My test sample PDF (Acrobat 8, PDF 1.7): see attached files

  • Test_withoutOCR.pdf (PDF without OCR processing)
  • Test_withOCRuncorrected.pdf (PDF after OCR processing with OCR scan method "Searchable image (exact)"
  • Test_withOCRcorrected.pdf (PDF after OCR processing AND Processing of the "Correct recognized text"-Wizzard)

NOTE: 600dpi, PDF format 1.7, with all fonts: Created with Printing-Dialogue "Adobe PDF":

 

But in order:

 

Problem/Question/Comment 01:

Auto Page / OCR Recognition of the feature "Edit PDF" (A) change the OCR Recognition containers of the feature "Scan & OCR" (B) feature. Mo possibilities to deactivate the Auto Scans global and permanently.

Issue Description:

If the "Edit PDF" feature is applied after the "Scan & OCR" feature (intentionally or by mistake), an OCR/Page Auto Scan is performed when switching to Edit mode (Feature: "Edit PDF"), after previous OCR scans and corrections (Feature: Scan & OCR). 

So you need to be careful not to call the "Edit PDF" feature. Unfortunately, when you call the "Edit PDF" feature, an auto-scan starts. I know, this can be deactivated later, but this setting is only valid until the next time the PDF document is opened.

But it would be nice if you could globally disable the auto-scan feature for everything you open with Acrobat Pro, permanently. Since you can only disable it afterwards after calling the "Edit PDF" feature and it immediately starting the first auto-scan pass, it's already too late due to the first auto-scan pass. Some manual changes and corrections could be lost or corrupted as a result.

 

Steps to reproduce:

(1) OCR Scan with the "Scan & OCR"-Feature.

(2) Call the "Edit PDF" feature with enabled Auto-Scan:

(3) Results: Compare the Container structure (yellow markings):

Left: After "Scan & OCR" and before "Edit PDF"

Right: After "Edit PDF" with Auto-Scan

 

Expected behavior:

No changes at the created / inserted containers from the "Scan & OCR" feature.

 

Feature Request/s:

No changes or deletions at existing Containers after Auto-Scan of the "Edit PDF"-Feature and vice versa (no changes at existing Containers after Re-Scan of the "Scan & OCR"-Feature. Also, a good option would be to permanently disable/enable auto-scans globally or centrally (via global app setting as well as via group policy (for Admin)).

 

------------------------------------------------------------

 

Problem/Question/Comment 02:

No possibility to apply OCR scan only on selected areas of a page and edit only Hidden Text Containers after the Scan.

 

Issue Description:

OCR scanning only full page/s ensures that OCR can be applied subsequently to unrecognized or broken recognized text during the OCR scan. 

Unfortunately, the scan correction wizard of the "Scan & OCR" feature does not solve this problem.
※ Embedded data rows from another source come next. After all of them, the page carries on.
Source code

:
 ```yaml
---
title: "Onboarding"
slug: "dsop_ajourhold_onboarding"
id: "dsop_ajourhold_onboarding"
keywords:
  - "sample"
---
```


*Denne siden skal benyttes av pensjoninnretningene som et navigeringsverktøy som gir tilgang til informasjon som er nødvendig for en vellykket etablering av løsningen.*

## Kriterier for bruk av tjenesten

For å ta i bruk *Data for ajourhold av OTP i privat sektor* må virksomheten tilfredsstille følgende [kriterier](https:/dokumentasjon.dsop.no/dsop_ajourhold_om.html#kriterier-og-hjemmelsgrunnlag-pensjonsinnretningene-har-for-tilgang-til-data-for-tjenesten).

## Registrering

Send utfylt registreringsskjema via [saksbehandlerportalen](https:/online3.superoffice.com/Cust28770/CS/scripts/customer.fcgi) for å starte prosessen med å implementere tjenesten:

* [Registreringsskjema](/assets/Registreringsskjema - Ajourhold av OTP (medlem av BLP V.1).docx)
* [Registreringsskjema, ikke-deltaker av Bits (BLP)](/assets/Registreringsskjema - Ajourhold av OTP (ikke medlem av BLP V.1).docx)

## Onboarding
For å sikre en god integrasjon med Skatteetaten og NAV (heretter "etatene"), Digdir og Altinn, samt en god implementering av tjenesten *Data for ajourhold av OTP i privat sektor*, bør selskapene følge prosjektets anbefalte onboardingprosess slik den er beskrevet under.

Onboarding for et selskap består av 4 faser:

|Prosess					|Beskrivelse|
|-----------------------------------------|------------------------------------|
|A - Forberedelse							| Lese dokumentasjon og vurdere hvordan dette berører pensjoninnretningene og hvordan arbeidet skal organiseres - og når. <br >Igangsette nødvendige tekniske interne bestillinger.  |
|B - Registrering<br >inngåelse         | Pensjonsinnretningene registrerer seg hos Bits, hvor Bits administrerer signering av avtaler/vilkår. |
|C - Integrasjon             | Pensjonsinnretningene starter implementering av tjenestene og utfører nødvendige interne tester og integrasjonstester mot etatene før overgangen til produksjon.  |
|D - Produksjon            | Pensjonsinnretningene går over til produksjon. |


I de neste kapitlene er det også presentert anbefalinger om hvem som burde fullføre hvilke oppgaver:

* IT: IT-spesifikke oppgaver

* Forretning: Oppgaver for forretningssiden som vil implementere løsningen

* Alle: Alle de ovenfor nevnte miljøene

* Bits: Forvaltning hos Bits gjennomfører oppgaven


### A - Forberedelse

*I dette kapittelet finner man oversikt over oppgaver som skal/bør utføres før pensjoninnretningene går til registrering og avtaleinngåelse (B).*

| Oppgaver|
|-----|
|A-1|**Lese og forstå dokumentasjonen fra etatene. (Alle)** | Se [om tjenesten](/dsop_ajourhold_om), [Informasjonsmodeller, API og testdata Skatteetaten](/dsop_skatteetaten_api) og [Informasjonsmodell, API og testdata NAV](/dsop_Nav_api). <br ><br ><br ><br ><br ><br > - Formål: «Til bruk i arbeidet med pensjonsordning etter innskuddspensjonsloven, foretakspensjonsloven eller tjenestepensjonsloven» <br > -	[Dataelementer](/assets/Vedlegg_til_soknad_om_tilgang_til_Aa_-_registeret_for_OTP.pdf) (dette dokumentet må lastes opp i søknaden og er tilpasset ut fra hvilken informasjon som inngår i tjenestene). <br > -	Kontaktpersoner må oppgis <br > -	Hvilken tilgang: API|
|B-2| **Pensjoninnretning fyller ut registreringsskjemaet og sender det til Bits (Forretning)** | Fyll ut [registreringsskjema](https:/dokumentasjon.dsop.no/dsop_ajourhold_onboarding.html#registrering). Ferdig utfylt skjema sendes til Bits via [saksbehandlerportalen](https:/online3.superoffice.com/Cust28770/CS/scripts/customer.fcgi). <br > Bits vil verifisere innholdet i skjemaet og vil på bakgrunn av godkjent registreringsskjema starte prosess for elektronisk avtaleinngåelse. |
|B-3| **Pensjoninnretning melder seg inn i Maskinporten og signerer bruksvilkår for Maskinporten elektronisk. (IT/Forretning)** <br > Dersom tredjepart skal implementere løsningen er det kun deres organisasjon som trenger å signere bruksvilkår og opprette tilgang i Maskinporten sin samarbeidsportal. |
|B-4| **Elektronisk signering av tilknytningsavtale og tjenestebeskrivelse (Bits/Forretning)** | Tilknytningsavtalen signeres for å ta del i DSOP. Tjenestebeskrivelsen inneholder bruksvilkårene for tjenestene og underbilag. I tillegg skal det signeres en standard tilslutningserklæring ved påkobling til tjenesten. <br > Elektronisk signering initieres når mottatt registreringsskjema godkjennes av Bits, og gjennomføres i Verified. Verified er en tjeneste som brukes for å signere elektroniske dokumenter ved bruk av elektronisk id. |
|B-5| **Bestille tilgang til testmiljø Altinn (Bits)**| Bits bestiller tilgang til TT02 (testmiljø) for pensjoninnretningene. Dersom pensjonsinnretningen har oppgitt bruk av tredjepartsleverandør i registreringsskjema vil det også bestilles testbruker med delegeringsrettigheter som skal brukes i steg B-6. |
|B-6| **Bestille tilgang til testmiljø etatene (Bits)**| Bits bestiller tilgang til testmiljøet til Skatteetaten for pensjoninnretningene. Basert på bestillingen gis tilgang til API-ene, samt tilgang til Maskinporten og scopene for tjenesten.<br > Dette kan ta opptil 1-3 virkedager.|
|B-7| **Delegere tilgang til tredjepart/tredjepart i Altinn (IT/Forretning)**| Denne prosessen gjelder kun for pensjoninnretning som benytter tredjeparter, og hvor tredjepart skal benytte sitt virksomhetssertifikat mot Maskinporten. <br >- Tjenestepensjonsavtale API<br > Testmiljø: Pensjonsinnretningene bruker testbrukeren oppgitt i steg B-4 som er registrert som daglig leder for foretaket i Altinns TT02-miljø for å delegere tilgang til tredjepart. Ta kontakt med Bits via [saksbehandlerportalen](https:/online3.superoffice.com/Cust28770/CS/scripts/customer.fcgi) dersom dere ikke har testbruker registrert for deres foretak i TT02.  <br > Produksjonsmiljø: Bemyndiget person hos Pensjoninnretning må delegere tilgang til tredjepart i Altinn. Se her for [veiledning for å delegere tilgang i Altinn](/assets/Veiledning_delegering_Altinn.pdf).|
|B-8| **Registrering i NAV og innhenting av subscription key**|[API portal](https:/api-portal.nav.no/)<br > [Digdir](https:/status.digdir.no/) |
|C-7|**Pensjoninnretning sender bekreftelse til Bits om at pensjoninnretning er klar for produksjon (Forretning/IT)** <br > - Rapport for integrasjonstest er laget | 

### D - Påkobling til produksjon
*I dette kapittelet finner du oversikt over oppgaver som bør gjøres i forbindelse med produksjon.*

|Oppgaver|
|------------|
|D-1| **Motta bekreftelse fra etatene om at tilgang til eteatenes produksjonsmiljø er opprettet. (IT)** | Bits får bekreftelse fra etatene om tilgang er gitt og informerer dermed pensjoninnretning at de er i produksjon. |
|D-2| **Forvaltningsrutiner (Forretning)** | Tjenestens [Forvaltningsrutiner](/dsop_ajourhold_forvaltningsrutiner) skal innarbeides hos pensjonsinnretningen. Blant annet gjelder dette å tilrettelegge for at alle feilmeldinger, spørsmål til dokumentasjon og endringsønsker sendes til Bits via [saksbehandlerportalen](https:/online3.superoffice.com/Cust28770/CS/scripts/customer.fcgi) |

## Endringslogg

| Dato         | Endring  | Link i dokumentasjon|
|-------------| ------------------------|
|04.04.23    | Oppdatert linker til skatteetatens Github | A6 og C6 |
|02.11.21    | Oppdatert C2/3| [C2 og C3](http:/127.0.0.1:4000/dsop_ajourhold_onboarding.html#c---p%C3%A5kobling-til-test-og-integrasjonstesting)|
There is also no possibility to change the position and width as well as height of existing hidden text containers before making corrections via the wizzard. You can only delete hidden text containers.

 

Steps to reproduce:

(1) OCR Scan with the "Scan & OCR"-Feature (method: "Searchable image (exact)").

(2) Correcting recognized text with the "Scan & OCR" feature until the correcting wizzard (Feature: "Correcting recognized text") reports that it has no more problem areas:

NOTE: On the right side (Document View) you can only correct Hidden Text Containers (recognized text) via the Correcting Wizzard where Acrobat Pro means that something is wrong. Some Containers are broken or not about whole words (see red bordered containers and yellow markings as example).

... do it until the correcting wizzard is done:

(3) Compare the result:

After the OCR Scan and Correcting-Process you can see, that more text are recognized (markable and copyable) 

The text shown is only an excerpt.